Bug 5378

Summary: aic7xxx deadlock/freeze on Adaptec AIC-7899P
Product: SCSI Drivers Reporter: Tomasz Lemiech (szpajder)
Component: OtherAssignee: Hannes Reinecke (hare)
Status: REJECTED UNREPRODUCIBLE    
Severity: high CC: akpm, bunk, protasnb
Priority: P2    
Hardware: i386   
OS: Linux   
Kernel Version: 2.6.13.3 Subsystem:
Regression: --- Bisected commit-id:
Attachments: .config for 2.6.12.4
.config for 2.6.13.3
Startup dmesg of 2.6.12.4
Startup dmesg of 2.6.13.3
aic7xxx error messages from dmesg
lspci -vvv

Description Tomasz Lemiech 2005-10-06 09:25:25 UTC
The following messages appeared in dmesg:

scsi0:0:1:0: Attempting to queue an ABORT message
CDB: 0x28 0x0 0x0 0xab 0x8b 0x99 0x0 0x0 0x8 0x0
scsi0: At time of recovery, card was not paused
>>>>>>>>>>>>>>>>>> Dump Card State Begins <<<<<<<<<<<<<<<<<
scsi0: Dumping Card State while idle, at SEQADDR 0x9
Card was paused
[...] (entire dump attached)

At the time of these errors, load average exceeded 30. After issuing SCSI RESET,
the system went back to normal. The problem reappeared several hours later -
load average reached 140 and all the tasks hung waiting for I/O. I was waiting
for SCSI RESET, which did not occur this time - after about 3 minutes I had to
reboot with sysrq.

The problem ocurred about a day after upgrading from 2.6.12.4 (which was running
fine for over 50 days) to 2.6.13.3. Hardware: Intel SDS2 mainboard with Adaptec
AIC-7899P SCSI onboard, 4 x Seagate ST336753LW, software RAID-5, configs, lspci,
etc - attached.
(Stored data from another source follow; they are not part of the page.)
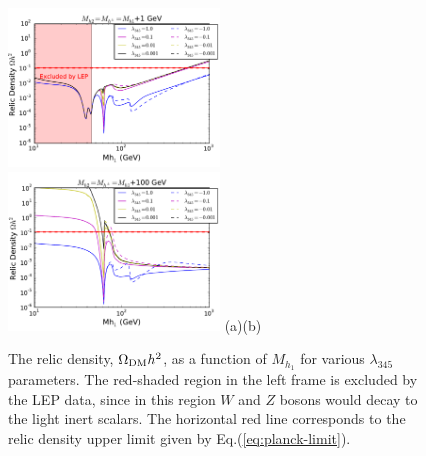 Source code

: \documentclass[12pt,a4paper]{article}
\begin{document}
\begin{figure}[htb]
\centering
{\includegraphics[width=0.5\textwidth]{Omega_Mh1_new.pdf}}%
{\includegraphics[width=0.5\textwidth]{Omega_Mh1_mh+100_new.pdf}}%
\vskip -0.5cm\hspace*{-3cm}(a)\hspace*{0.48\textwidth}(b)
\caption{The relic density, $\Omega_{\rm DM} h^2$,   as a function of $M_{h_1}$
for various $\lambda_{345}$ parameters. The red-shaded region in the left frame is excluded by the LEP data, 
since in this region $W$ and $Z$ bosons would decay to the light inert scalars. 
The horizontal red line corresponds to the relic density upper limit given by Eq.(\ref{eq:planck-limit}).}
\label{fig:1d-mh1-Omega}
\end{figure}
%
\end{document}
The main difference between startup dmesgs is that all hard
drives were set up as asynchronous during bootup - this didn't occur under
2.6.12.4. So I went back to 2.6.12.4 for now, it seems to be ok.
Comment 1 Tomasz Lemiech 2005-10-06 09:26:18 UTC
Created attachment 6239 [details]
.config for 2.6.12.4
Comment 2 Tomasz Lemiech 2005-10-06 09:26:58 UTC
Created attachment 6240 [details]
.config for 2.6.13.3
Comment 3 Tomasz Lemiech 2005-10-06 09:27:36 UTC
Created attachment 6241 [details]
Startup dmesg of 2.6.12.4
Comment 4 Tomasz Lemiech 2005-10-06 09:28:07 UTC
Created attachment 6242 [details]
Startup dmesg of 2.6.13.3
Comment 5 Tomasz Lemiech 2005-10-06 09:29:00 UTC
Created attachment 6243 [details]
aic7xxx error messages from dmesg
Comment 6 Tomasz Lemiech 2005-10-06 09:29:36 UTC
Created attachment 6244 [details]
lspci -vvv
Comment 7 Andrew Morton 2005-10-10 18:40:16 UTC
bugme-daemon@kernel-bugs.osdl.org wrote:
>
> http://bugzilla.kernel.org/show_bug.cgi?id=5378
> 
>            Summary: aic7xxx deadlock/freeze on Adaptec AIC-7899P
>     Kernel Version: 2.6.13.3
>             Status: NEW
>           Severity: high
>              Owner: andmike@us.ibm.com
>          Submitter: szpajder@staszic.waw.pl
> 
> 
> The following messages appeared in dmesg:
> 
> scsi0:0:1:0: Attempting to queue an ABORT message
> CDB: 0x28 0x0 0x0 0xab 0x8b 0x99 0x0 0x0 0x8 0x0
> scsi0: At time of recovery, card was not paused
> >>>>>>>>>>>>>>>>>> Dump Card State Begins <<<<<<<<<<<<<<<<<
> scsi0: Dumping Card State while idle, at SEQADDR 0x9
> Card was paused
> [...] (entire dump attached)
> 
> At the time of these errors, load average exceeded 30. After issuing SCSI RESET,
> the system went back to normal. The problem reappeared several hours later -
> load average reached 140 and all the tasks hung waiting for I/O. I was waiting
> for SCSI RESET, which did not occur this time - after about 3 minutes I had to
> reboot with sysrq.
> 
> The problem ocurred about a day after upgrading from 2.6.12.4 (which was running
> fine for over 50 days) to 2.6.13.3. Hardware: Intel SDS2 mainboard with Adaptec
> AIC-7899P SCSI onboard, 4 x Seagate ST336753LW, software RAID-5, configs, lspci,
> etc - attached. The main difference between startup dmesgs is that all hard
> drives were set up as asynchronous during bootup - this didn't occur under
> 2.6.12.4. So I went back to 2.6.12.4 for now, it seems to be ok.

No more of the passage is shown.